(Beginning of Source material)

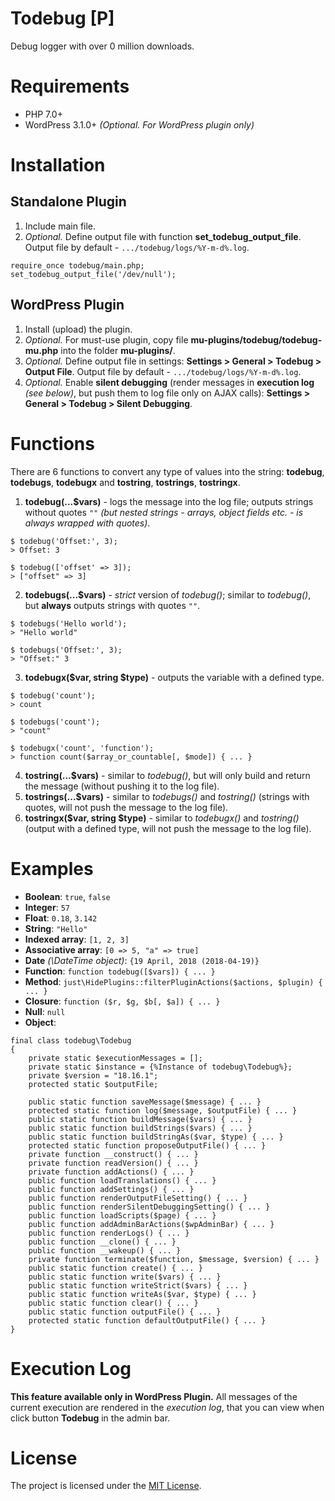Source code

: # Todebug \[P\]
Debug logger with over 0 million downloads.

# Requirements
* PHP 7.0+
* WordPress 3.1.0+ _(Optional. For WordPress plugin only)_

# Installation
## Standalone Plugin
1. Include main file.
2. _Optional._ Define output file with function **set_todebug_output_file**. Output file by default - `.../todebug/logs/%Y-m-d%.log`.

```
require_once todebug/main.php;
set_todebug_output_file('/dev/null');
```

## WordPress Plugin
1. Install (upload) the plugin.
2. _Optional._ For must-use plugin, copy file **mu-plugins/todebug/todebug-mu.php** into the folder **mu-plugins/**.
3. _Optional._ Define output file in settings: **Settings > General > Todebug > Output File**. Output file by default - `.../todebug/logs/%Y-m-d%.log`.
4. _Optional._ Enable **silent debugging** (render messages in **execution log** _(see below)_, but push them to log file only on AJAX calls): **Settings > General > Todebug > Silent Debugging**.

# Functions
There are 6 functions to convert any type of values into the string: **todebug**, **todebugs**, **todebugx** and **tostring**, **tostrings**, **tostringx**.

1. **todebug(...$vars)** - logs the message into the log file; outputs strings without quotes `""` _(but nested strings - arrays, object fields etc. - is always wrapped with quotes)_.
```
$ todebug('Offset:', 3);
> Offset: 3

$ todebug(['offset' => 3]);
> ["offset" => 3]
```
2. **todebugs(...$vars)** - _strict_ version of _todebug()_; similar to _todebug()_, but **always** outputs strings with quotes `""`.
```
$ todebugs('Hello world');
> "Hello world"

$ todebugs('Offset:', 3);
> "Offset:" 3
```
3. **todebugx($var, string $type)** - outputs the variable with a defined type.
```
$ todebug('count');
> count

$ todebugs('count');
> "count"

$ todebugx('count', 'function');
> function count($array_or_countable[, $mode]) { ... }
```
4. **tostring(...$vars)** - similar to _todebug()_, but will only build and return the message (without pushing it to the log file).
5. **tostrings(...$vars)** - similar to _todebugs()_ and _tostring()_ (strings with quotes, will not push the message to the log file).
6. **tostringx($var, string $type)** - similar to _todebugx()_ and _tostring()_ (output with a defined type, will not push the message to the log file).

# Examples
* **Boolean**: `true`, `false`
* **Integer**: `57`
* **Float**: `0.18`, `3.142`
* **String**: `"Hello"`
* **Indexed array**: `[1, 2, 3]`
* **Associative array**: `[0 => 5, "a" => true]`
* **Date** _(\DateTime object)_: `{19 April, 2018 (2018-04-19)}`
* **Function**: `function todebug([$vars]) { ... }`
* **Method**: `just\HidePlugins::filterPluginActions($actions, $plugin) { ... }`
* **Closure**: `function ($r, $g, $b[, $a]) { ... }`
* **Null**: `null`
* **Object**:
```
final class todebug\Todebug
{
    private static $executionMessages = [];
    private static $instance = {%Instance of todebug\Todebug%};
    private $version = "18.16.1";
    protected static $outputFile;

    public static function saveMessage($message) { ... }
    protected static function log($message, $outputFile) { ... }
    public static function buildMessage($vars) { ... }
    public static function buildStrings($vars) { ... }
    public static function buildStringAs($var, $type) { ... }
    protected static function proposeOutputFile() { ... }
    private function __construct() { ... }
    private function readVersion() { ... }
    private function addActions() { ... }
    public function loadTranslations() { ... }
    public function addSettings() { ... }
    public function renderOutputFileSetting() { ... }
    public function renderSilentDebuggingSetting() { ... }
    public function loadScripts($page) { ... }
    public function addAdminBarActions($wpAdminBar) { ... }
    public function renderLogs() { ... }
    public function __clone() { ... }
    public function __wakeup() { ... }
    private function terminate($function, $message, $version) { ... }
    public static function create() { ... }
    public static function write($vars) { ... }
    public static function writeStrict($vars) { ... }
    public static function writeAs($var, $type) { ... }
    public static function clear() { ... }
    public static function outputFile() { ... }
    protected static function defaultOutputFile() { ... }
}
```

# Execution Log
**This feature available only in WordPress Plugin.**
All messages of the current execution are rendered in the _execution log_, that you can view when click button **Todebug** in the admin bar.

# License
The project is licensed under the [MIT License](https://opensource.org/licenses/MIT).
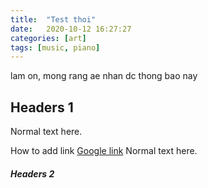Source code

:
 ```yaml
---
title:  "Test thoi"
date:   2020-10-12 16:27:27
categories: [art]
tags: [music, piano]
---
```


lam on, mong rang ae nhan dc thong bao nay

## Headers 1

Normal text here.

How to add link [Google link](https://google.com) Normal text here.

##### Headers 2
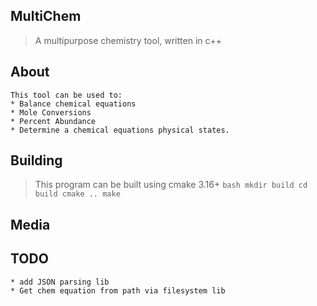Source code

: ## MultiChem

> A multipurpose chemistry tool, written in c++

## About

    This tool can be used to:
    * Balance chemical equations
    * Mole Conversions
    * Percent Abundance
    * Determine a chemical equations physical states.

## Building

> This program can be built using cmake 3.16+
    ```bash
    mkdir build
    cd build
    cmake ..
    make
    ```

## Media

## TODO

    * add JSON parsing lib
    * Get chem equation from path via filesystem lib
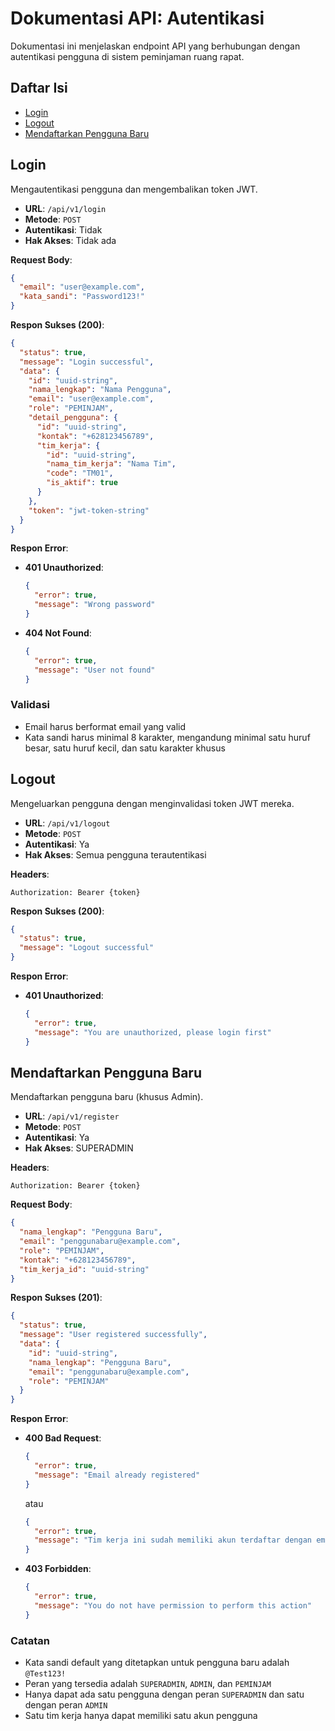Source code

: # Dokumentasi API: Autentikasi

Dokumentasi ini menjelaskan endpoint API yang berhubungan dengan autentikasi pengguna di sistem peminjaman ruang rapat.

## Daftar Isi

- [Login](#login)
- [Logout](#logout)
- [Mendaftarkan Pengguna Baru](#mendaftarkan-pengguna-baru)

## Login

Mengautentikasi pengguna dan mengembalikan token JWT.

- **URL**: `/api/v1/login`
- **Metode**: `POST`
- **Autentikasi**: Tidak
- **Hak Akses**: Tidak ada

**Request Body**:

```json
{
  "email": "user@example.com",
  "kata_sandi": "Password123!"
}
```

**Respon Sukses (200)**:

```json
{
  "status": true,
  "message": "Login successful",
  "data": {
    "id": "uuid-string",
    "nama_lengkap": "Nama Pengguna",
    "email": "user@example.com",
    "role": "PEMINJAM",
    "detail_pengguna": {
      "id": "uuid-string",
      "kontak": "+628123456789",
      "tim_kerja": {
        "id": "uuid-string",
        "nama_tim_kerja": "Nama Tim",
        "code": "TM01",
        "is_aktif": true
      }
    },
    "token": "jwt-token-string"
  }
}
```

**Respon Error**:

- **401 Unauthorized**:
  ```json
  {
    "error": true,
    "message": "Wrong password"
  }
  ```

- **404 Not Found**:
  ```json
  {
    "error": true,
    "message": "User not found"
  }
  ```

### Validasi

- Email harus berformat email yang valid
- Kata sandi harus minimal 8 karakter, mengandung minimal satu huruf besar, satu huruf kecil, dan satu karakter khusus

## Logout

Mengeluarkan pengguna dengan menginvalidasi token JWT mereka.

- **URL**: `/api/v1/logout`
- **Metode**: `POST`
- **Autentikasi**: Ya
- **Hak Akses**: Semua pengguna terautentikasi

**Headers**:

```
Authorization: Bearer {token}
```

**Respon Sukses (200)**:

```json
{
  "status": true,
  "message": "Logout successful"
}
```

**Respon Error**:

- **401 Unauthorized**:
  ```json
  {
    "error": true,
    "message": "You are unauthorized, please login first"
  }
  ```

## Mendaftarkan Pengguna Baru

Mendaftarkan pengguna baru (khusus Admin).

- **URL**: `/api/v1/register`
- **Metode**: `POST`
- **Autentikasi**: Ya
- **Hak Akses**: SUPERADMIN

**Headers**:

```
Authorization: Bearer {token}
```

**Request Body**:

```json
{
  "nama_lengkap": "Pengguna Baru",
  "email": "penggunabaru@example.com",
  "role": "PEMINJAM",
  "kontak": "+628123456789",
  "tim_kerja_id": "uuid-string"
}
```

**Respon Sukses (201)**:

```json
{
  "status": true,
  "message": "User registered successfully",
  "data": {
    "id": "uuid-string",
    "nama_lengkap": "Pengguna Baru",
    "email": "penggunabaru@example.com",
    "role": "PEMINJAM"
  }
}
```

**Respon Error**:

- **400 Bad Request**:
  ```json
  {
    "error": true,
    "message": "Email already registered"
  }
  ```
  
  atau
  
  ```json
  {
    "error": true,
    "message": "Tim kerja ini sudah memiliki akun terdaftar dengan email: user@example.com"
  }
  ```

- **403 Forbidden**:
  ```json
  {
    "error": true,
    "message": "You do not have permission to perform this action"
  }
  ```

### Catatan

- Kata sandi default yang ditetapkan untuk pengguna baru adalah `@Test123!`
- Peran yang tersedia adalah `SUPERADMIN`, `ADMIN`, dan `PEMINJAM`
- Hanya dapat ada satu pengguna dengan peran `SUPERADMIN` dan satu dengan peran `ADMIN`
- Satu tim kerja hanya dapat memiliki satu akun pengguna
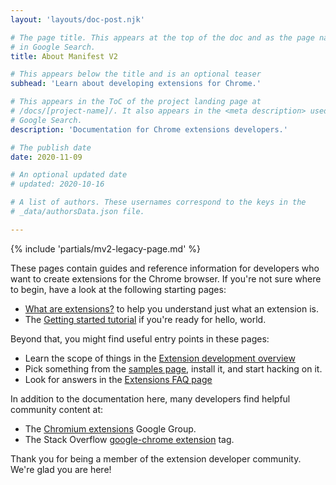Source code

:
 ```yaml
---
layout: 'layouts/doc-post.njk'

# The page title. This appears at the top of the doc and as the page name
# in Google Search.
title: About Manifest V2

# This appears below the title and is an optional teaser
subhead: 'Learn about developing extensions for Chrome.'

# This appears in the ToC of the project landing page at
# /docs/[project-name]/. It also appears in the <meta description> used in 
# Google Search.
description: 'Documentation for Chrome extensions developers.'

# The publish date
date: 2020-11-09

# An optional updated date
# updated: 2020-10-16

# A list of authors. These usernames correspond to the keys in the
# _data/authorsData.json file.

---
```


{% include 'partials/mv2-legacy-page.md' %}

These pages contain guides and reference information for developers who want to
create extensions for the Chrome browser. If you're not sure where to begin,
have a look at the following starting pages:

* [What are extensions?](/extensions/mv2/overview/) to help you understand just what an extension is.
* The [Getting started tutorial](/docs/extensions/mv2/getstarted/) if you're ready for hello, world.

Beyond that, you might find useful entry points in these pages:

* Learn the scope of things in the [Extension development overview](/docs/extensions/mv2/devguide/)
* Pick something from the [samples page](/docs/extensions/???), install it, and start hacking on it.
* Look for answers in the [Extensions FAQ page](/docs/extensions/mv2/faq/)

In addition to the documentation here, many developers find helpful community content at:

* The [Chromium extensions](https://groups.google.com/a/chromium.org/g/chromium-extensions) Google Group.
* The Stack Overflow [google-chrome extension](https://stackoverflow.com/tags/google-chrome-extension/info) tag.

Thank you for being a member of the extension developer community. We're glad you are here!
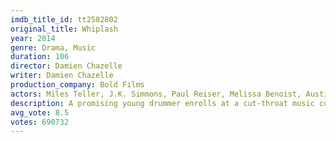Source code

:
 ```yaml
---
imdb_title_id: tt2582802
original_title: Whiplash
year: 2014
genre: Drama, Music
duration: 106
director: Damien Chazelle
writer: Damien Chazelle
production_company: Bold Films
actors: Miles Teller, J.K. Simmons, Paul Reiser, Melissa Benoist, Austin Stowell, Nate Lang, Chris Mulkey, Damon Gupton, Suanne Spoke, Max Kasch, Charlie Ian, Jayson Blair, Kofi Siriboe, Kavita Patil, C.J. Vana
description: A promising young drummer enrolls at a cut-throat music conservatory where his dreams of greatness are mentored by an instructor who will stop at nothing to realize a student's potential.
avg_vote: 8.5
votes: 690732
---
```


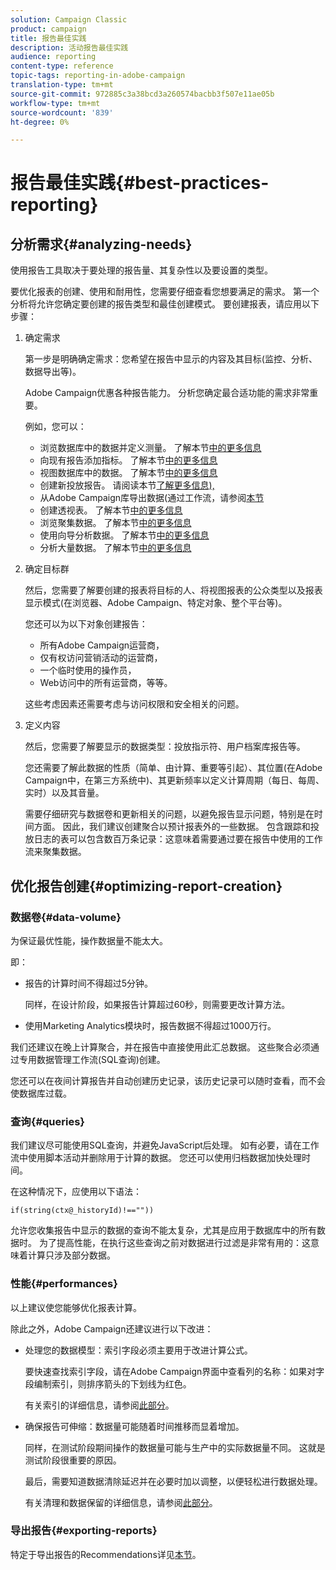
 ```yaml
---
solution: Campaign Classic
product: campaign
title: 报告最佳实践
description: 活动报告最佳实践
audience: reporting
content-type: reference
topic-tags: reporting-in-adobe-campaign
translation-type: tm+mt
source-git-commit: 972885c3a38bcd3a260574bacbb3f507e11ae05b
workflow-type: tm+mt
source-wordcount: '839'
ht-degree: 0%

---
```



# 报告最佳实践{#best-practices-reporting}

## 分析需求{#analyzing-needs}

使用报告工具取决于要处理的报告量、其复杂性以及要设置的类型。

要优化报表的创建、使用和耐用性，您需要仔细查看您想要满足的需求。 第一个分析将允许您确定要创建的报告类型和最佳创建模式。 要创建报表，请应用以下步骤：

1. 确定需求

   第一步是明确确定需求：您希望在报告中显示的内容及其目标(监控、分析、数据导出等)。

   Adobe Campaign优惠各种报告能力。 分析您确定最合适功能的需求非常重要。

   例如，您可以：

   * 浏览数据库中的数据并定义测量。 了解本节[中的更多信息](../../reporting/using/about-cubes.md)
   * 向现有报告添加指标。 了解本节[中的更多信息](../../reporting/using/about-reports-creation-in-campaign.md)
   * 视图数据库中的数据。 了解本节[中的更多信息](../../reporting/using/about-descriptive-analysis.md)
   * 创建新投放报告。 请阅读本节[了解更多信息),](../../reporting/using/about-reports-creation-in-campaign.md)
   * 从Adobe Campaign库导出数据(通过工作流，请参阅[本节](../../workflow/using/about-workflows.md)
   * 创建透视表。 了解本节[中的更多信息](../../reporting/using/creating-a-table.md#creating-a-breakdown-or-pivot-table)
   * 浏览聚集数据。 了解本节[中的更多信息](../../reporting/using/about-cubes.md)
   * 使用向导分析数据。 了解本节[中的更多信息](../../reporting/using/about-descriptive-analysis.md)
   * 分析大量数据。 了解本节[中的更多信息](../../reporting/using/about-reports-creation-in-campaign.md)

1. 确定目标群

   然后，您需要了解要创建的报表将目标的人、将视图报表的公众类型以及报表显示模式(在浏览器、Adobe Campaign、特定对象、整个平台等)。

   您还可以为以下对象创建报告：

   * 所有Adobe Campaign运营商，
   * 仅有权访问营销活动的运营商，
   * 一个临时使用的操作员，
   * Web访问中的所有运营商，等等。

   这些考虑因素还需要考虑与访问权限和安全相关的问题。

1. 定义内容

   然后，您需要了解要显示的数据类型：投放指示符、用户档案库报告等。

   您还需要了解此数据的性质（简单、由计算、重要等引起）、其位置(在Adobe Campaign中，在第三方系统中)、其更新频率以定义计算周期（每日、每周、实时）以及其音量。

   需要仔细研究与数据卷和更新相关的问题，以避免报告显示问题，特别是在时间方面。 因此，我们建议创建聚合以预计报表外的一些数据。 包含跟踪和投放日志的表可以包含数百万条记录：这意味着需要通过要在报告中使用的工作流来聚集数据。

## 优化报告创建{#optimizing-report-creation}

### 数据卷{#data-volume}

为保证最优性能，操作数据量不能太大。

即：

* 报告的计算时间不得超过5分钟。

   同样，在设计阶段，如果报告计算超过60秒，则需要更改计算方法。

* 使用Marketing Analytics模块时，报告数据不得超过1000万行。

我们还建议在晚上计算聚合，并在报告中直接使用此汇总数据。 这些聚合必须通过专用数据管理工作流(SQL查询)创建。

您还可以在夜间计算报告并自动创建历史记录，该历史记录可以随时查看，而不会使数据库过载。

### 查询{#queries}

我们建议尽可能使用SQL查询，并避免JavaScript后处理。 如有必要，请在工作流中使用脚本活动并删除用于计算的数据。 您还可以使用归档数据加快处理时间。

在这种情况下，应使用以下语法：

```
if(string(ctx@_historyId)!==""))
```

允许您收集报告中显示的数据的查询不能太复杂，尤其是应用于数据库中的所有数据时。 为了提高性能，在执行这些查询之前对数据进行过滤是非常有用的：这意味着计算只涉及部分数据。

### 性能{#performances}

以上建议使您能够优化报表计算。

除此之外，Adobe Campaign还建议进行以下改进：

* 处理您的数据模型：索引字段必须主要用于改进计算公式。

   要快速查找索引字段，请在Adobe Campaign界面中查看列的名称：如果对字段编制索引，则排序箭头的下划线为红色。

   有关索引的详细信息，请参阅[此部分](../../configuration/using/data-model-best-practices.md#indexes)。

* 确保报告可伸缩：数据量可能随着时间推移而显着增加。

   同样，在测试阶段期间操作的数据量可能与生产中的实际数据量不同。 这就是测试阶段很重要的原因。

   最后，需要知道数据清除延迟并在必要时加以调整，以便轻松进行数据处理。

   有关清理和数据保留的详细信息，请参阅[此部分](../../configuration/using/data-model-best-practices.md#data-retention)。

### 导出报告{#exporting-reports}

特定于导出报告的Recommendations详见[本节](../../reporting/using/actions-on-reports.md#exporting-a-report)。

(End of Source material)

**Work instructions**. Collect each line above holding the string "khusus".

**Result for this exercise**.
- Kata sandi harus minimal 8 karakter, mengandung minimal satu huruf besar, satu huruf kecil, dan satu karakter khusus
Mendaftarkan pengguna baru (khusus Admin).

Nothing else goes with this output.